Vanessa Incontrada posa nuda per Vanity Fair contro il body shaming e io divento un suo body lover. A dir la verità, sono sempre stato attratto dalla sensuale spagnola, fin da adolescente, e più invecchia e più mette chili e più mi piace

La preferisco adesso che dieci anni fa, con quei sensuali rotolini di pelle che s’increspano sul soffice grembo. Così come turbano i miei ormoni le sue braccia, che negli anni si sono fatte più voluminose, morbide. Braccia sulle quali premere i polpastrelli e sentirli affondare dentro una carne sensuale e cedevole.

Tutti i maschi, o almeno quelli rimasti tali, quelli che non si sono fatti corrompere l’eros primordiale da occhioni azzurri da manga, magrezze toniche o insalubri, addominali, bicipiti definiti, scapole in bella vista e vite strette, sottili, inesistenti, devono essere grati a Vanessa Incontrada. 

La bella mediterranea è l’esemplare mediatico di una femmina in via d’estinzione, quella specie di donne piene, burrose, turgide, prospere, tenere, floride, sinuose e carnose.

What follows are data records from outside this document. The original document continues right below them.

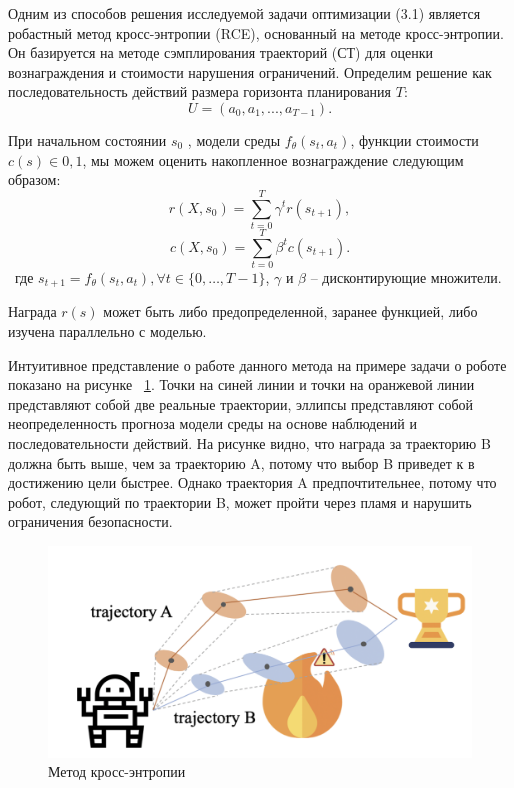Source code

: Одним из способов решения исследуемой задачи оптимизации (3.1) является робастный метод кросс-энтропии (RCE), основанный на методе кросс-энтропии. Он базируется на  методе сэмплирования траекторий (СТ)  \cite{cem1} для оценки вознаграждения и стоимости нарушения ограничений. Определим решение как последовательность действий размера 
горизонта планирования $T$:
 $$U = (a_0, a_1, ..., a_{T −1}).$$  
 
При начальном состоянии $s_0$ , модели среды $f_{\theta}(s_t, a_t)$, функции стоимости  $c(s) \in {0, 1}$, мы можем оценить накопленное вознаграждение следующим образом:
$$r(X, s_0) = \sum\limits_{t=0}^T \gamma^t r(s_{t+1}),$$
$$c(X, s_0) = \sum\limits_{t=0}^T \beta^t c(s_{t+1}) .$$
 где $s_{t+1} = f_{\theta}(s_t, a_t), \forall  t \in \{0, \dots, T-1\}$, $\gamma$ и $\beta$ -- дисконтирующие множители. 

Награда $r(s)$ может быть либо предопределенной, заранее функцией, либо изучена параллельно с моделью.  

Интуитивное представление о работе данного метода на примере задачи о роботе показано на рисунке ~\ref{fig:cross-ent}. Точки на синей линии и точки на оранжевой линии представляют собой две реальные траектории, эллипсы
представляют собой неопределенность прогноза модели среды на основе наблюдений и последовательности действий. На рисунке видно, что награда за траекторию B должна быть выше, чем за траекторию A, потому что выбор B приведет к в достижению цели быстрее. Однако траектория A предпочтительнее, потому что робот, следующий по траектории B, может пройти
через пламя и нарушить ограничения безопасности.


\begin{figure}[h]
	\centering
	\includegraphics[scale=0.5]{cem_alg.png}	
	\caption {Метод кросс-энтропии}
	\label{fig:cross-ent}
\end{figure}


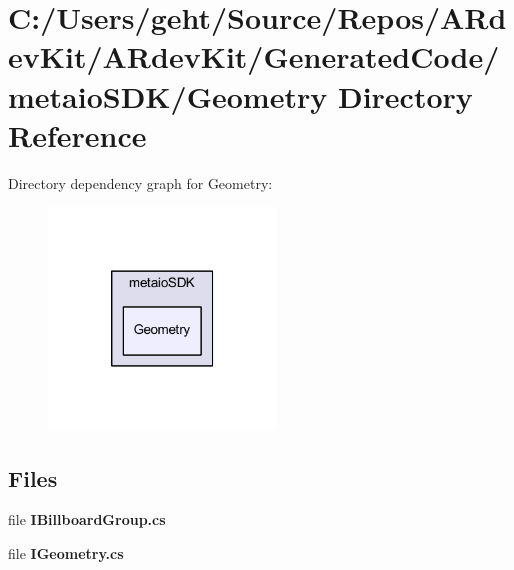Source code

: \section{C\-:/\-Users/geht/\-Source/\-Repos/\-A\-Rdev\-Kit/\-A\-Rdev\-Kit/\-Generated\-Code/metaio\-S\-D\-K/\-Geometry Directory Reference}
\label{dir_c819ce971cd1b39c4581a05e46b33dcd}
Directory dependency graph for Geometry\-:
\nopagebreak
\begin{figure}[H]
\begin{center}
\leavevmode
\includegraphics[width=172pt]{dir_c819ce971cd1b39c4581a05e46b33dcd_dep}
\end{center}
\end{figure}
\subsection*{Files}
\begin{DoxyCompactItemize}
\item 
file {\bfseries I\-Billboard\-Group.\-cs}
\item 
file {\bfseries I\-Geometry.\-cs}
\end{DoxyCompactItemize}
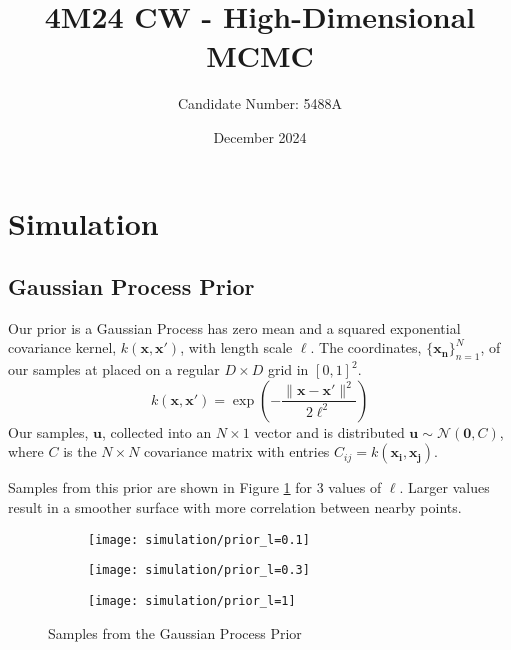 \documentclass[11pt]{article}
\title{4M24 CW - High-Dimensional MCMC}
\author{Candidate Number: 5488A}
\date{December 2024}
\begin{document}
\maketitle

\section{Simulation}
\subsection{Gaussian Process Prior}
Our prior is a Gaussian Process has zero mean and a squared exponential covariance kernel, $k(\boldsymbol{x}, \boldsymbol{x}')$, with length scale $\ell$. The coordinates, $\{\boldsymbol{x_n}\}_{n=1}^{N}$, of our samples at placed on a regular $D \times D$ grid in $[0, 1]^2$. 
\begin{equation}
    k(\boldsymbol{x}, \boldsymbol{x}') = \exp\left(-\frac{\|\boldsymbol{x} - \boldsymbol{x}'\|^2}{2\ell^2}\right)
\end{equation}
Our samples, $\boldsymbol{u}$, collected into an $N \times 1$ vector and is distributed $\boldsymbol{u} \sim \mathcal{N}(\boldsymbol{0}, C)$, where $C$ is the $N \times N$ covariance matrix with entries $C_{ij} = k(\boldsymbol{x_i}, \boldsymbol{x_j})$.

Samples from this prior are shown in Figure \ref{fig:gp_prior} for 3 values of $\ell$. Larger values result in a smoother surface with more correlation between nearby points.

\begin{figure}
    \centering
    \begin{subfigure}{0.3\textwidth}
        \texttt{[image: simulation/prior\_l=0.1]}
    \end{subfigure}
    \begin{subfigure}{0.3\textwidth}
        \texttt{[image: simulation/prior\_l=0.3]}
    \end{subfigure}
    \begin{subfigure}{0.3\textwidth}
        \texttt{[image: simulation/prior\_l=1]}
    \end{subfigure}
    \caption{Samples from the Gaussian Process Prior}
    \label{fig:gp_prior}
\end{figure}
\end{document}
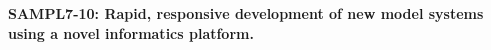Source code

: \documentclass[11pt]{article}
\begin{document}
\textbf{SAMPL7-10: Rapid, responsive development of new model systems using a novel informatics platform.}

\begin{figure}
\vspace{-0.25in}
\begin{centering}


\end{centering}
\end{figure}
\end{document}
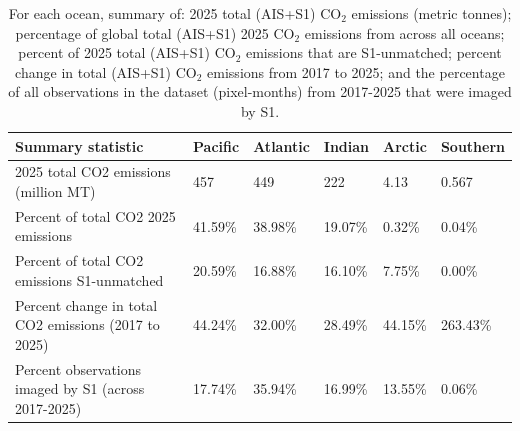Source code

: \begin{table}[!h]
\centering
\caption{\label{tab:emissions_by_ocean_summary_tbl}For each ocean, summary of: 2025 total (AIS+S1) CO$_2$ emissions (metric tonnes); percentage of global total (AIS+S1) 2025 CO$_2$ emissions from across all oceans; percent of 2025 total (AIS+S1) CO$_2$ emissions that are S1-unmatched; percent change in total (AIS+S1) CO$_2$ emissions from 2017 to 2025; and the percentage of all observations in the dataset (pixel-months) from 2017-2025 that were imaged by S1.}
\centering
\fontsize{7}{9}\selectfont
\setlength{\tabcolsep}{3pt}
\begin{tabular}[t]{l|l|l|l|l|l}
\hline
Summary statistic & Pacific & Atlantic & Indian & Arctic & Southern\\
\hline
2025 total CO2 emissions (million MT) & 457 & 449 & 222 & 4.13 & 0.567\\
\hline
Percent of total CO2 2025 emissions & 41.59\% & 38.98\% & 19.07\% & 0.32\% & 0.04\%\\
\hline
Percent of total CO2 emissions S1-unmatched & 20.59\% & 16.88\% & 16.10\% & 7.75\% & 0.00\%\\
\hline
Percent change in total CO2 emissions (2017 to 2025) & 44.24\% & 32.00\% & 28.49\% & 44.15\% & 263.43\%\\
\hline
Percent observations imaged by S1 (across 2017-2025) & 17.74\% & 35.94\% & 16.99\% & 13.55\% & 0.06\%\\
\hline
\end{tabular}
\end{table}
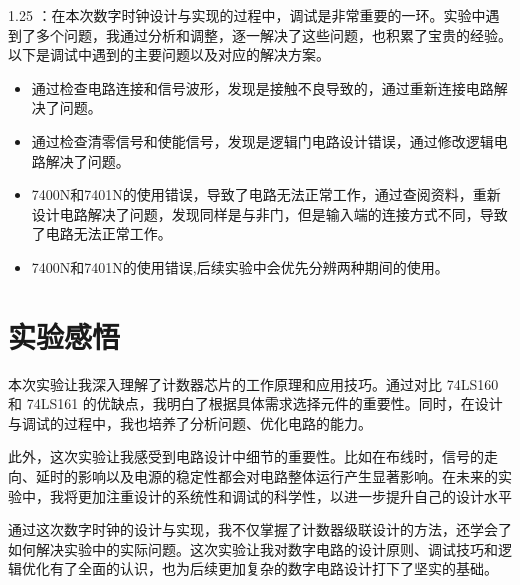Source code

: \documentclass[12p,UTF8]{article}
\begin{document}
\begin{spacing}{1.25}
：\songti 在本次数字时钟设计与实现的过程中，调试是非常重要的一环。实验中遇到了多个问题，我通过分析和调整，逐一解决了这些问题，也积累了宝贵的经验。以下是调试中遇到的主要问题以及对应的解决方案。
    \begin{itemize}
      \item {} \songti 通过检查电路连接和信号波形，发现是接触不良导致的，通过重新连接电路解决了问题。
      \item {} \songti 通过检查清零信号和使能信号，发现是逻辑门电路设计错误，通过修改逻辑电路解决了问题。
      \item 7400N和7401N的使用错误，导致了电路无法正常工作，通过查阅资料，重新设计电路解决了问题，发现同样是与非门，但是输入端的连接方式不同，导致了电路无法正常工作。
      \item 7400N和7401N的使用错误,后续实验中会优先分辨两种期间的使用。
    \end{itemize}
  \section{实验感悟}

本次实验让我深入理解了计数器芯片的工作原理和应用技巧。通过对比 74LS160 和 74LS161 的优缺点，我明白了根据具体需求选择元件的重要性。同时，在设计与调试的过程中，我也培养了分析问题、优化电路的能力。

此外，这次实验让我感受到电路设计中细节的重要性。比如在布线时，信号的走向、延时的影响以及电源的稳定性都会对电路整体运行产生显著影响。在未来的实验中，我将更加注重设计的系统性和调试的科学性，以进一步提升自己的设计水平

通过这次数字时钟的设计与实现，我不仅掌握了计数器级联设计的方法，还学会了如何解决实验中的实际问题。这次实验让我对数字电路的设计原则、调试技巧和逻辑优化有了全面的认识，也为后续更加复杂的数字电路设计打下了坚实的基础。



\end{spacing}
\end{document}
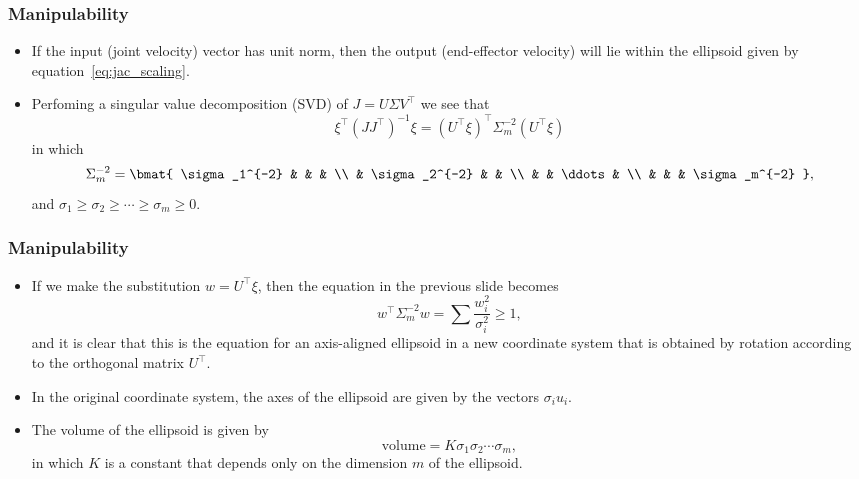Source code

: \begin{frame}
    \frametitle{Manipulability}

    \begin{itemize}
        \item If the input (joint velocity) vector has unit norm, then the
        output (end-effector velocity) will lie within the ellipsoid given by 
        equation~\eqref{eq:jac_scaling}.
        \item Perfoming a singular value decomposition (SVD) of $J = U\Sigma
        V^\top$ we see that
        \[ \xi^\top \left(JJ^\top\right)^{-1}\xi = \left( U^\top \xi
        \right)^\top \Sigma_m^{-2}\left( U^\top \xi \right) \] in which 
        \[
        \Sigma_m^{-2} = \bmat{
            \sigma_1^{-2} & & & \\
            & \sigma_2^{-2} & & \\
            & & \ddots & \\
            & & & \sigma_m^{-2}
        },
        \] and $\sigma_1 \geq \sigma_2 \geq \cdots \geq \sigma_m \geq 0$.
    \end{itemize}
\end{frame}


\begin{frame}
    \frametitle{Manipulability}

    \begin{itemize}
        \item If we make the substitution $w = U^\top \xi$, then the equation in
        the previous slide becomes \[ w^\top \Sigma_m^{-2}w = \sum
        \frac{w_i^2}{\sigma_i^2} \geq 1, \] and it is clear that this is the
        equation for an axis-aligned ellipsoid in a new coordinate system that
        is obtained by rotation according to the orthogonal matrix $U^\top$.
        \item In the original coordinate system, the axes of the ellipsoid are
        given by the vectors $\sigma_i u_i$.
        \item The volume of the ellipsoid is given by
        \[ \textrm{volume} = K\sigma_1\sigma_2 \cdots \sigma_m, \] in which $K$
        is a constant that depends only on the dimension $m$ of the ellipsoid.
    \end{itemize}
\end{frame}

Le donne che non fanno diete, che non rosicchiano gambi di sedano, che non masticano quinoa, ma assomigliano alle golose di Gozzano

“Signore e signorine / le dita senza guanto / scelgon la pasta. Quanto ritornano bambine!”.

Non efebiche indossatrici dalla magrezza autoimposta, ricercata, inflitta da un masochismo ginnico ed estetico, ma femmine che sembrino sbucare, in tutta la loro sensualità e monumentalità, dal Concerto campestre di Tiziano o assomiglino alla Venere del Bronzino, posate e concupiscenti, perfettamente a proprio agio in quella generosità di forme e di anse.

Le donne come la rossa Vanessa mi ricordano sempre le ninfe dalla pelle perlacea della Caccia di Diana del Domenichino, non le “ninfette” novecentesche e “nabokoviane”, ma le ninfe sensuali della pittura italiana. Come quella in basso a destra nel dipinto sopracitato, seduta su una roccia, nuda, con la sua morbidezza che si rivela in ribaltini di pelle, in un fondoschiena abbondante, nella maliziosa esposizione di cosce piene e in una mimica pacata e flessuosa.

La bellezza è fatta di materia corporea e sensi, di munificenze carnali che nulla devono invidiare alla spigolosità avare della secchezza “social”. Come non amare la piega di pelle fra coscia e inguine? Quanto incanto erotico si concentra nelle plissettature di un ventre, che si tende come quello della Venere di Rubens nell’atto di trattenere Marte? Nulla può eguagliare il fresco e imponente splendore di un seno rigoglioso o di natiche fiorenti.

“La carne è triste” sospirava lamentoso Mallarmé, cosa dovremmo dire noi, ai quali vogliono togliere pure la carne?